Dataset records:
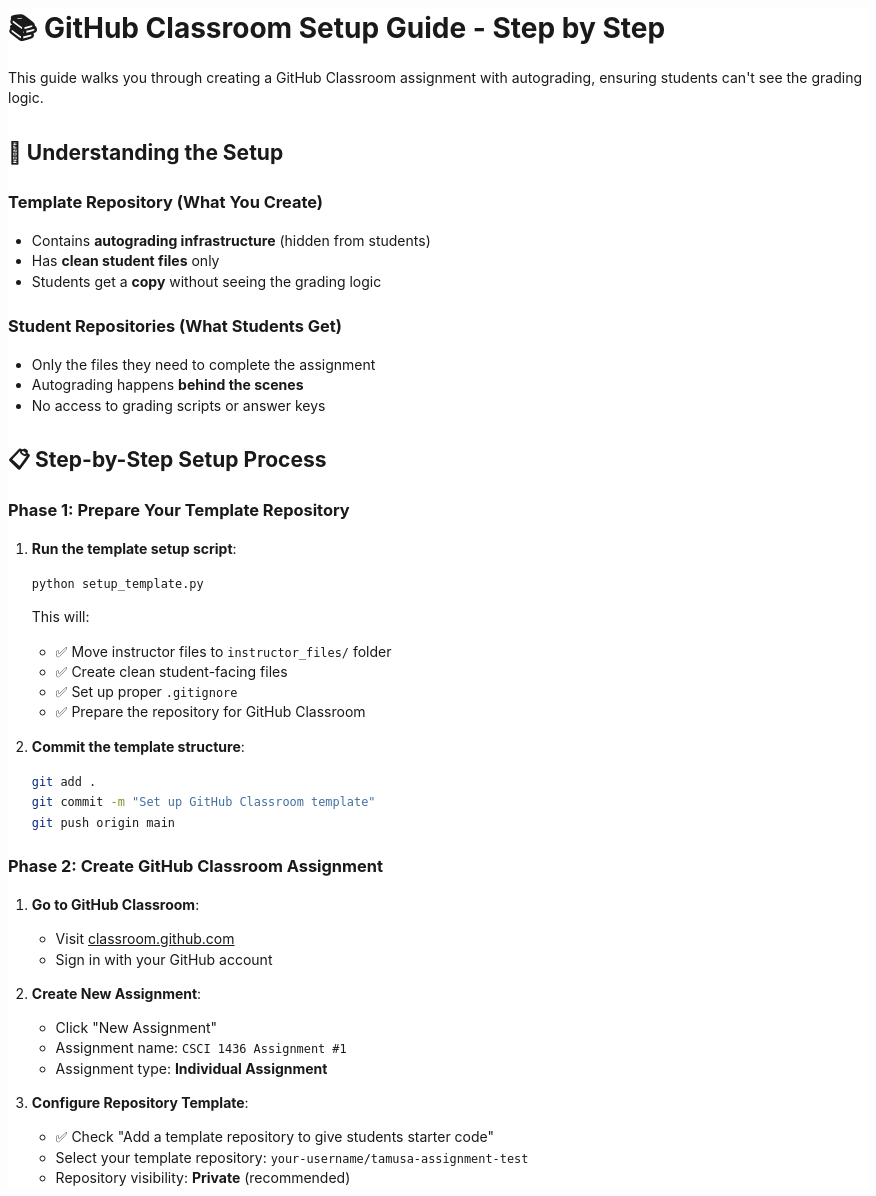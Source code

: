 # 📚 GitHub Classroom Setup Guide - Step by Step

This guide walks you through creating a GitHub Classroom assignment with autograding, ensuring students can't see the grading logic.

## 🎯 **Understanding the Setup**

### **Template Repository** (What You Create)
- Contains **autograding infrastructure** (hidden from students)
- Has **clean student files** only
- Students get a **copy** without seeing the grading logic

### **Student Repositories** (What Students Get)
- Only the files they need to complete the assignment
- Autograding happens **behind the scenes**
- No access to grading scripts or answer keys

## 📋 **Step-by-Step Setup Process**

### **Phase 1: Prepare Your Template Repository**

1. **Run the template setup script**:
   ```bash
   python setup_template.py
   ```
   
   This will:
   - ✅ Move instructor files to `instructor_files/` folder
   - ✅ Create clean student-facing files
   - ✅ Set up proper `.gitignore`
   - ✅ Prepare the repository for GitHub Classroom

2. **Commit the template structure**:
   ```bash
   git add .
   git commit -m "Set up GitHub Classroom template"
   git push origin main
   ```

### **Phase 2: Create GitHub Classroom Assignment**

1. **Go to GitHub Classroom**:
   - Visit [classroom.github.com](https://classroom.github.com)
   - Sign in with your GitHub account

2. **Create New Assignment**:
   - Click "New Assignment"
   - Assignment name: `CSCI 1436 Assignment #1`
   - Assignment type: **Individual Assignment**

3. **Configure Repository Template**:
   - ✅ Check "Add a template repository to give students starter code"
   - Select your template repository: `your-username/tamusa-assignment-test`
   - Repository visibility: **Private** (recommended)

** Requirement **
Would you please set down the lines from the one with "- Contains **autograding" to the end of the data above, exactly and without any other lines?

** Response area **
- Contains **autograding infrastructure** (hidden from students)
- Has **clean student files** only
- Students get a **copy** without seeing the grading logic

### **Student Repositories** (What Students Get)
- Only the files they need to complete the assignment
- Autograding happens **behind the scenes**
- No access to grading scripts or answer keys

## 📋 **Step-by-Step Setup Process**

### **Phase 1: Prepare Your Template Repository**

1. **Run the template setup script**:
   ```bash
   python setup_template.py
   ```
   
   This will:
   - ✅ Move instructor files to `instructor_files/` folder
   - ✅ Create clean student-facing files
   - ✅ Set up proper `.gitignore`
   - ✅ Prepare the repository for GitHub Classroom

2. **Commit the template structure**:
   ```bash
   git add .
   git commit -m "Set up GitHub Classroom template"
   git push origin main
   ```

### **Phase 2: Create GitHub Classroom Assignment**

1. **Go to GitHub Classroom**:
   - Visit [classroom.github.com](https://classroom.github.com)
   - Sign in with your GitHub account

2. **Create New Assignment**:
   - Click "New Assignment"
   - Assignment name: `CSCI 1436 Assignment #1`
   - Assignment type: **Individual Assignment**

3. **Configure Repository Template**:
   - ✅ Check "Add a template repository to give students starter code"
   - Select your template repository: `your-username/tamusa-assignment-test`
   - Repository visibility: **Private** (recommended)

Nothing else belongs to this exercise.